Questions by Austin Mitchell regarding the Higher Education Bill

Answers by Minister of State for Education Charles Clarke

(1) Does the HE Bill break a manifesto commitment? What is the urgency?

A: Ref. David Blunkett who states (Sunday Times, 4th Jan) “we are legislating now, but the changes as a whole will be placed before the country at a general election before they come into effect in 2006.”

Concern: Blunkett begins this article by stating: “In 2001 Labour’s General Election Manifesto promised “We will not introduce top-up fees and have legislated to prevent them.”

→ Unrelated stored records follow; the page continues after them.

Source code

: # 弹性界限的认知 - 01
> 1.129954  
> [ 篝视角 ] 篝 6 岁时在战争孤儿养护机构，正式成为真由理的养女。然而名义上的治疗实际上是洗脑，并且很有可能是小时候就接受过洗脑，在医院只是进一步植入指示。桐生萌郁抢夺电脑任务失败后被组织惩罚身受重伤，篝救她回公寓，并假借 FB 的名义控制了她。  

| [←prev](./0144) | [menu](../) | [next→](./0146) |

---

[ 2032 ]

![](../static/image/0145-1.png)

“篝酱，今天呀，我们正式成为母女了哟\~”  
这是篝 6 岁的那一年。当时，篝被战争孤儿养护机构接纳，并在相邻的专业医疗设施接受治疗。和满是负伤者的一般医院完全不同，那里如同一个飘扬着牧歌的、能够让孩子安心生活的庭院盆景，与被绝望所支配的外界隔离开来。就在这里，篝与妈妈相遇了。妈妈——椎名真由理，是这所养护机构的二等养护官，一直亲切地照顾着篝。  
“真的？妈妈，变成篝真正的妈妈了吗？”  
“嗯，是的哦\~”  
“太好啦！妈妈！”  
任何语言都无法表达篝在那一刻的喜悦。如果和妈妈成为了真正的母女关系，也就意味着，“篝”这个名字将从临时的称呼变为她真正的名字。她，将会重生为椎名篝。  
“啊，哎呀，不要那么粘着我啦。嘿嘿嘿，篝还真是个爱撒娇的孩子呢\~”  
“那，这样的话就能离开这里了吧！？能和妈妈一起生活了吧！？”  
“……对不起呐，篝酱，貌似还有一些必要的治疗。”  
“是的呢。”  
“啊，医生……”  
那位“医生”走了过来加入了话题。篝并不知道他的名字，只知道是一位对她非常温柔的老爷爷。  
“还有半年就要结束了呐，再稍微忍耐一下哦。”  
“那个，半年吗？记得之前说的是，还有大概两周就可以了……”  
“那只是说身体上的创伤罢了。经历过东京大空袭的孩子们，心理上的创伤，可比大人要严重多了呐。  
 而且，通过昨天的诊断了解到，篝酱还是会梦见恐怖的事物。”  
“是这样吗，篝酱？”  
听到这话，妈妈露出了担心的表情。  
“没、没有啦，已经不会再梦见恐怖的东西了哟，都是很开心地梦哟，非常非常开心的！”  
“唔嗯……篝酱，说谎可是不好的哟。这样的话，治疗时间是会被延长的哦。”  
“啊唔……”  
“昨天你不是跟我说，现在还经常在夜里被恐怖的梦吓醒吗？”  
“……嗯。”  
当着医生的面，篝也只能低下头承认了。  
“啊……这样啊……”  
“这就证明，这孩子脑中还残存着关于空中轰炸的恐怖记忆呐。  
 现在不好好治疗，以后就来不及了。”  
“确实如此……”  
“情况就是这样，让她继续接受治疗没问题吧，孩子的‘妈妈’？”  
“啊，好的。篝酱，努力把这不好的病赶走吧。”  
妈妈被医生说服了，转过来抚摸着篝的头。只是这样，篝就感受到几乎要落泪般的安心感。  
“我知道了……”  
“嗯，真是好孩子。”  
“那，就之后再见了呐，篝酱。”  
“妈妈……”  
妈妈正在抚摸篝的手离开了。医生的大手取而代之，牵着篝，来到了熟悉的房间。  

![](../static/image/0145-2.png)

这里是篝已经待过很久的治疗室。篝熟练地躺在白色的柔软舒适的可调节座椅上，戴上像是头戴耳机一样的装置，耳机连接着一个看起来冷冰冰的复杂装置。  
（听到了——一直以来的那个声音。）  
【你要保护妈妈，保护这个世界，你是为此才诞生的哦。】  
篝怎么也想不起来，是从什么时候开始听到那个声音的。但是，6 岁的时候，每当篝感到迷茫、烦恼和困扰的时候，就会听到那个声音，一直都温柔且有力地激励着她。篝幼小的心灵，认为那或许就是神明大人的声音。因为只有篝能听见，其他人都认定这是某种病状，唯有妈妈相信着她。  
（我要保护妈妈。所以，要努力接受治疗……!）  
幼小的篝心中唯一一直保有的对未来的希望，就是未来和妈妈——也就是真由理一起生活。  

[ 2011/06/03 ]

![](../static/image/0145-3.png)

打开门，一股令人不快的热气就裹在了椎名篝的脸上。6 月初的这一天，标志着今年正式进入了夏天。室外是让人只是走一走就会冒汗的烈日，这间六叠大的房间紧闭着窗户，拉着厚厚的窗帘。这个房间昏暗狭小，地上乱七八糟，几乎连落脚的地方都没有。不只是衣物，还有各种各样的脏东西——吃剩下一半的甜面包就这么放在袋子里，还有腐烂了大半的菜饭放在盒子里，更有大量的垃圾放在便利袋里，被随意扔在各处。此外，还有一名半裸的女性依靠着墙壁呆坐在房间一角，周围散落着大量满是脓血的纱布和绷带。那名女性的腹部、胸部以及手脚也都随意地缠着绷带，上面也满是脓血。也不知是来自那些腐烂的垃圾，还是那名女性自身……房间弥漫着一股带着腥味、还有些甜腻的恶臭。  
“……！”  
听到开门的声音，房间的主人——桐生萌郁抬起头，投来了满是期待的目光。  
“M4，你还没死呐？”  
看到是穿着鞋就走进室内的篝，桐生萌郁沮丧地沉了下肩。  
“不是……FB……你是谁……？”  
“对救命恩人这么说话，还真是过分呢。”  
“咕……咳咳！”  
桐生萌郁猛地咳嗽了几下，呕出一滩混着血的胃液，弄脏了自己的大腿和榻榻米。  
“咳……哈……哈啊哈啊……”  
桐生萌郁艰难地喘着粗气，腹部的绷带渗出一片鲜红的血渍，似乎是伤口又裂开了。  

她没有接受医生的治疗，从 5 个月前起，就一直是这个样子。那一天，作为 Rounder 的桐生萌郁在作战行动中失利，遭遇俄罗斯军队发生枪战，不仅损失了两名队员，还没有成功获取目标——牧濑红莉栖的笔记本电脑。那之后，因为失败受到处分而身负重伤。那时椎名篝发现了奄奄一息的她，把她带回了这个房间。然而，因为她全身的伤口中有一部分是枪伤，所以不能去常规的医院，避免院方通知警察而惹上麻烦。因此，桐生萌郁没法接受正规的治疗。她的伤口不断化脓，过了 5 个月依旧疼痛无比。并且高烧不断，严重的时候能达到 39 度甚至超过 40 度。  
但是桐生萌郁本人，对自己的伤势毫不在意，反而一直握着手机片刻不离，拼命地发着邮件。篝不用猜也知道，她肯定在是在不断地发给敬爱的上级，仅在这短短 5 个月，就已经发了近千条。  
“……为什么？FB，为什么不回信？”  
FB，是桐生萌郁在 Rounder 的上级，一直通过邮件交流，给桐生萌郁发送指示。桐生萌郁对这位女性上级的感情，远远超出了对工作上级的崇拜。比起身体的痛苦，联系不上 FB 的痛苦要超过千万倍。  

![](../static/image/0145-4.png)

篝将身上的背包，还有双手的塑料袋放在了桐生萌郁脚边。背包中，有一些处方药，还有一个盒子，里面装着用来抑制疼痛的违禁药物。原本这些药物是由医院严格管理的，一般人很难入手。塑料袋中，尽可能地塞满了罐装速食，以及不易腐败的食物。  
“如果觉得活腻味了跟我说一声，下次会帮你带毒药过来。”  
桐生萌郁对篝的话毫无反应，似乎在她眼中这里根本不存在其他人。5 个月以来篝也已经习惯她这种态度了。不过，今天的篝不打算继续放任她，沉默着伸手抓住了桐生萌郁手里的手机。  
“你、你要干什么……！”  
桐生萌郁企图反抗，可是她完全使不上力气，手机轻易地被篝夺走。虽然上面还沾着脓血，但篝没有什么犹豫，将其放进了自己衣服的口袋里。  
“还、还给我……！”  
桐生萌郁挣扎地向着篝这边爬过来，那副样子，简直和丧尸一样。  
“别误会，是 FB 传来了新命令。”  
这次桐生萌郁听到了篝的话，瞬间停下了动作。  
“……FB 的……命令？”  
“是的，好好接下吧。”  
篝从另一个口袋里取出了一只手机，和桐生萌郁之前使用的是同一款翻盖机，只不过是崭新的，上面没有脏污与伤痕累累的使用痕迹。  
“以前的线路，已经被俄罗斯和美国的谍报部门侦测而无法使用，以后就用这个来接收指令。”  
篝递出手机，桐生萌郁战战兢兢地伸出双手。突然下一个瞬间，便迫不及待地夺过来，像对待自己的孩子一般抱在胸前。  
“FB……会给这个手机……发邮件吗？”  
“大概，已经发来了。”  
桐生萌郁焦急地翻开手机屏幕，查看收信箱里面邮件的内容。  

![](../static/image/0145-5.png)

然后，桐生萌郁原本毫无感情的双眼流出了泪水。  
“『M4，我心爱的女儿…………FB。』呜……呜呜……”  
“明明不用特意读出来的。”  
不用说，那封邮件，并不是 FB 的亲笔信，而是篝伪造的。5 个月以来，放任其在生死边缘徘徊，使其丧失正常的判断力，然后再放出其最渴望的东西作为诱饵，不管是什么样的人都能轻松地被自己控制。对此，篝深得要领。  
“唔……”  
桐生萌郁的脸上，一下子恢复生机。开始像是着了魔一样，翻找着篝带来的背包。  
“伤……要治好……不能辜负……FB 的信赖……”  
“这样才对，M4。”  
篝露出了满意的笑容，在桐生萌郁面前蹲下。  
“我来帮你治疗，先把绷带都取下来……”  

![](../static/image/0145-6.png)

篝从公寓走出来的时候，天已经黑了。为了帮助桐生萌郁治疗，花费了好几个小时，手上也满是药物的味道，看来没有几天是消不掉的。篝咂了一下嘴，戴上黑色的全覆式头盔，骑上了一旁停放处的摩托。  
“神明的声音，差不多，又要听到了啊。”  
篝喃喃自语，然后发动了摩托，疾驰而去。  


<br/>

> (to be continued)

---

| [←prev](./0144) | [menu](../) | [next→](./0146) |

(2) What research has been done on the effects of the abolition of maintenance grants and the imposition of fees in the last Parliament, on participation rates from the different social groups and on the rates of increase in total participation and drop-outs before and after? Has any research been done on the likely effect of increasing fees on class and total participation in the future?

A: “…the proportion of students from [low-income] backgrounds…has remained stubbornly static for far too long – but it was not adversely affected in a significant way after we introduced tuition fees in 1998.”

Concern: So HE policy of recent years has not stimulated access from low-income families. Will the Office for Fair Access (OFFA) confront this access issue effectively?

Concern2: Apart from “Experience from abroad – for example Australia and New Zealand…” what research has been done on the likely effects of increasing fees? If none, have student welfare and access been given sufficient regard? - ‘there is no plan B’

(3) What happens to interest repayments on loans before repayment begins? Do they continue to accumulate and compound when payment is delayed? What happens to those who go abroad?

A: Loans are offered at a zero rate of real interest (i.e. interest = basic inflation, currently 3.1%) which begins accruing from the point at which the funding is paid out until the loan is paid off. Interest continues to accumulate when a student stops earning. The loan for fees will be added to the loan for maintenance, and the whole lot paid back at a rate of 9% of salary above £15,000. Students who go abroad must still repay their loans through the Student Loans Company (SLC) who will be required to chase them up.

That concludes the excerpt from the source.